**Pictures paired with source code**
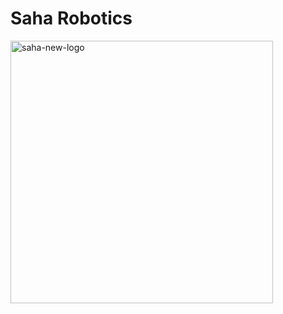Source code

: # Saha Robotics

<img width="420" alt="saha-new-logo" src="https://github.com/saha-robotics/.github/assets/288159/7d872fe2-17c1-408d-afd2-d807df3080d1">
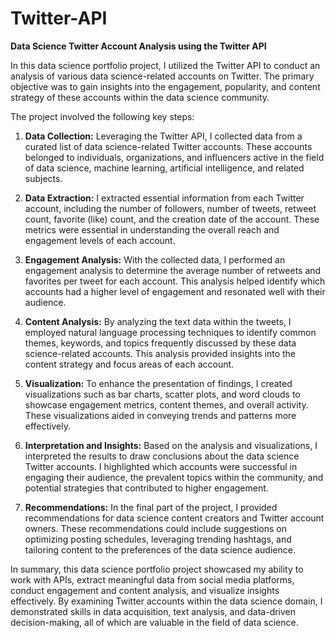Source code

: # Twitter-API
**Data Science Twitter Account Analysis using the Twitter API**

In this data science portfolio project, I utilized the Twitter API to conduct an analysis of various data science-related accounts on Twitter. The primary objective was to gain insights into the engagement, popularity, and content strategy of these accounts within the data science community.

The project involved the following key steps:

1. **Data Collection:** Leveraging the Twitter API, I collected data from a curated list of data science-related Twitter accounts. These accounts belonged to individuals, organizations, and influencers active in the field of data science, machine learning, artificial intelligence, and related subjects.

2. **Data Extraction:** I extracted essential information from each Twitter account, including the number of followers, number of tweets, retweet count, favorite (like) count, and the creation date of the account. These metrics were essential in understanding the overall reach and engagement levels of each account.

3. **Engagement Analysis:** With the collected data, I performed an engagement analysis to determine the average number of retweets and favorites per tweet for each account. This analysis helped identify which accounts had a higher level of engagement and resonated well with their audience.

4. **Content Analysis:** By analyzing the text data within the tweets, I employed natural language processing techniques to identify common themes, keywords, and topics frequently discussed by these data science-related accounts. This analysis provided insights into the content strategy and focus areas of each account.

5. **Visualization:** To enhance the presentation of findings, I created visualizations such as bar charts, scatter plots, and word clouds to showcase engagement metrics, content themes, and overall activity. These visualizations aided in conveying trends and patterns more effectively.

6. **Interpretation and Insights:** Based on the analysis and visualizations, I interpreted the results to draw conclusions about the data science Twitter accounts. I highlighted which accounts were successful in engaging their audience, the prevalent topics within the community, and potential strategies that contributed to higher engagement.

7. **Recommendations:** In the final part of the project, I provided recommendations for data science content creators and Twitter account owners. These recommendations could include suggestions on optimizing posting schedules, leveraging trending hashtags, and tailoring content to the preferences of the data science audience.

In summary, this data science portfolio project showcased my ability to work with APIs, extract meaningful data from social media platforms, conduct engagement and content analysis, and visualize insights effectively. By examining Twitter accounts within the data science domain, I demonstrated skills in data acquisition, text analysis, and data-driven decision-making, all of which are valuable in the field of data science.
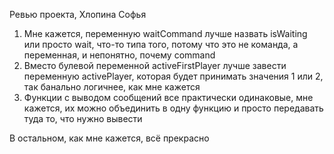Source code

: Ревью проекта, Хлопина Софья

1. Мне кажется, переменную waitCommand лучше назвать isWaiting или просто wait, что-то типа того, потому что это не команда, а переменная, и непонятно, почему command
2. Вместо булевой переменной activeFirstPlayer лучше завести переменную activePlayer, которая будет принимать значения 1 или 2, так банально логичнее, как мне кажется
3. Функции с выводом сообщений все практически одинаковые, мне кажется, их можно объединить в одну функцию и просто передавать туда то, что нужно вывести

В остальном, как мне кажется, всё прекрасно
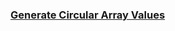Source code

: ### [Generate Circular Array Values](https://leetcode.com/problems/generate-circular-array-values)

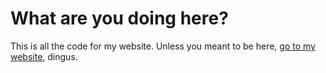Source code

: # What are you doing here?
This is all the code for my website. Unless you meant to be here, [go to my website](http://jwalk.io/projects), dingus. 

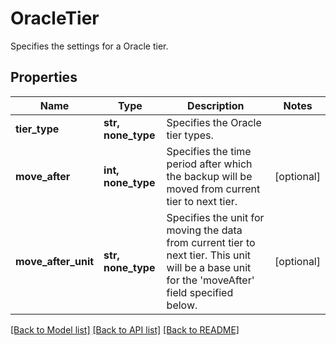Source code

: # OracleTier

Specifies the settings for a Oracle tier.

## Properties
Name | Type | Description | Notes
------------ | ------------- | ------------- | -------------
**tier_type** | **str, none_type** | Specifies the Oracle tier types. | 
**move_after** | **int, none_type** | Specifies the time period after which the backup will be moved from current tier to next tier. | [optional] 
**move_after_unit** | **str, none_type** | Specifies the unit for moving the data from current tier to next tier. This unit will be a base unit for the &#39;moveAfter&#39; field specified below. | [optional] 

[[Back to Model list]](../README.md#documentation-for-models) [[Back to API list]](../README.md#documentation-for-api-endpoints) [[Back to README]](../README.md)


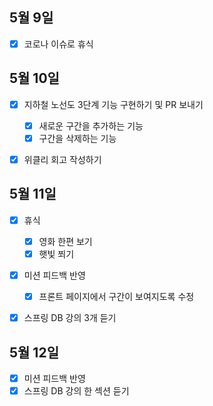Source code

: ## 5월 9일

- [x] 코로나 이슈로 휴식



## 5월 10일

- [x] 지하철 노선도 3단계 기능 구현하기 및 PR 보내기
  - [x] 새로운 구간을 추가하는 기능
  - [x] 구간을 삭제하는 기능
- [x] 위클리 회고 작성하기



## 5월 11일

- [x] 휴식
  - [x] 영화 한편 보기
  - [x] 햇빛 쬐기
- [x] 미션 피드백 반영
  - [x] 프론트 페이지에서 구간이 보여지도록 수정
- [x] 스프링 DB 강의 3개 듣기



## 5월 12일

- [x] 미션 피드백 반영
- [x] 스프링 DB 강의 한 섹션 듣기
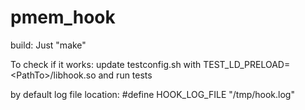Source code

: # pmem_hook

build:
Just "make"

To check if it works:
update testconfig.sh with TEST_LD_PRELOAD=\<PathTo\>/libhook.so and run tests

by default log file location: \#define HOOK_LOG_FILE "/tmp/hook.log"

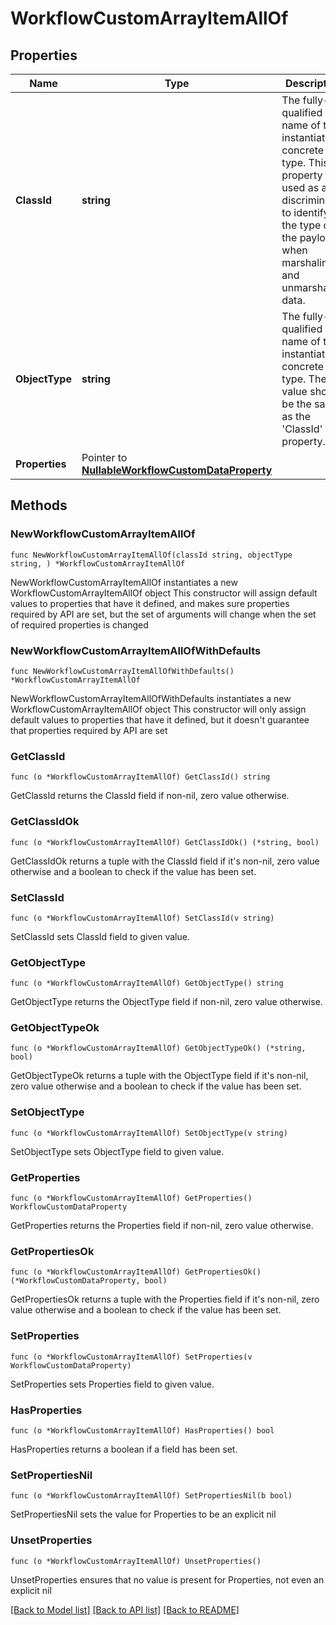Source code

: # WorkflowCustomArrayItemAllOf

## Properties

Name | Type | Description | Notes
------------ | ------------- | ------------- | -------------
**ClassId** | **string** | The fully-qualified name of the instantiated, concrete type. This property is used as a discriminator to identify the type of the payload when marshaling and unmarshaling data. | [default to "workflow.CustomArrayItem"]
**ObjectType** | **string** | The fully-qualified name of the instantiated, concrete type. The value should be the same as the &#39;ClassId&#39; property. | [default to "workflow.CustomArrayItem"]
**Properties** | Pointer to [**NullableWorkflowCustomDataProperty**](WorkflowCustomDataProperty.md) |  | [optional] 

## Methods

### NewWorkflowCustomArrayItemAllOf

`func NewWorkflowCustomArrayItemAllOf(classId string, objectType string, ) *WorkflowCustomArrayItemAllOf`

NewWorkflowCustomArrayItemAllOf instantiates a new WorkflowCustomArrayItemAllOf object
This constructor will assign default values to properties that have it defined,
and makes sure properties required by API are set, but the set of arguments
will change when the set of required properties is changed

### NewWorkflowCustomArrayItemAllOfWithDefaults

`func NewWorkflowCustomArrayItemAllOfWithDefaults() *WorkflowCustomArrayItemAllOf`

NewWorkflowCustomArrayItemAllOfWithDefaults instantiates a new WorkflowCustomArrayItemAllOf object
This constructor will only assign default values to properties that have it defined,
but it doesn't guarantee that properties required by API are set

### GetClassId

`func (o *WorkflowCustomArrayItemAllOf) GetClassId() string`

GetClassId returns the ClassId field if non-nil, zero value otherwise.

### GetClassIdOk

`func (o *WorkflowCustomArrayItemAllOf) GetClassIdOk() (*string, bool)`

GetClassIdOk returns a tuple with the ClassId field if it's non-nil, zero value otherwise
and a boolean to check if the value has been set.

### SetClassId

`func (o *WorkflowCustomArrayItemAllOf) SetClassId(v string)`

SetClassId sets ClassId field to given value.


### GetObjectType

`func (o *WorkflowCustomArrayItemAllOf) GetObjectType() string`

GetObjectType returns the ObjectType field if non-nil, zero value otherwise.

### GetObjectTypeOk

`func (o *WorkflowCustomArrayItemAllOf) GetObjectTypeOk() (*string, bool)`

GetObjectTypeOk returns a tuple with the ObjectType field if it's non-nil, zero value otherwise
and a boolean to check if the value has been set.

### SetObjectType

`func (o *WorkflowCustomArrayItemAllOf) SetObjectType(v string)`

SetObjectType sets ObjectType field to given value.


### GetProperties

`func (o *WorkflowCustomArrayItemAllOf) GetProperties() WorkflowCustomDataProperty`

GetProperties returns the Properties field if non-nil, zero value otherwise.

### GetPropertiesOk

`func (o *WorkflowCustomArrayItemAllOf) GetPropertiesOk() (*WorkflowCustomDataProperty, bool)`

GetPropertiesOk returns a tuple with the Properties field if it's non-nil, zero value otherwise
and a boolean to check if the value has been set.

### SetProperties

`func (o *WorkflowCustomArrayItemAllOf) SetProperties(v WorkflowCustomDataProperty)`

SetProperties sets Properties field to given value.

### HasProperties

`func (o *WorkflowCustomArrayItemAllOf) HasProperties() bool`

HasProperties returns a boolean if a field has been set.

### SetPropertiesNil

`func (o *WorkflowCustomArrayItemAllOf) SetPropertiesNil(b bool)`

 SetPropertiesNil sets the value for Properties to be an explicit nil

### UnsetProperties
`func (o *WorkflowCustomArrayItemAllOf) UnsetProperties()`

UnsetProperties ensures that no value is present for Properties, not even an explicit nil

[[Back to Model list]](../README.md#documentation-for-models) [[Back to API list]](../README.md#documentation-for-api-endpoints) [[Back to README]](../README.md)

**Task goal**
Where the string "GetObjectTypeOk" occurs in the data, return the whole line.

**Answer space**
### GetObjectTypeOk
`func (o *WorkflowCustomArrayItemAllOf) GetObjectTypeOk() (*string, bool)`
GetObjectTypeOk returns a tuple with the ObjectType field if it's non-nil, zero value otherwise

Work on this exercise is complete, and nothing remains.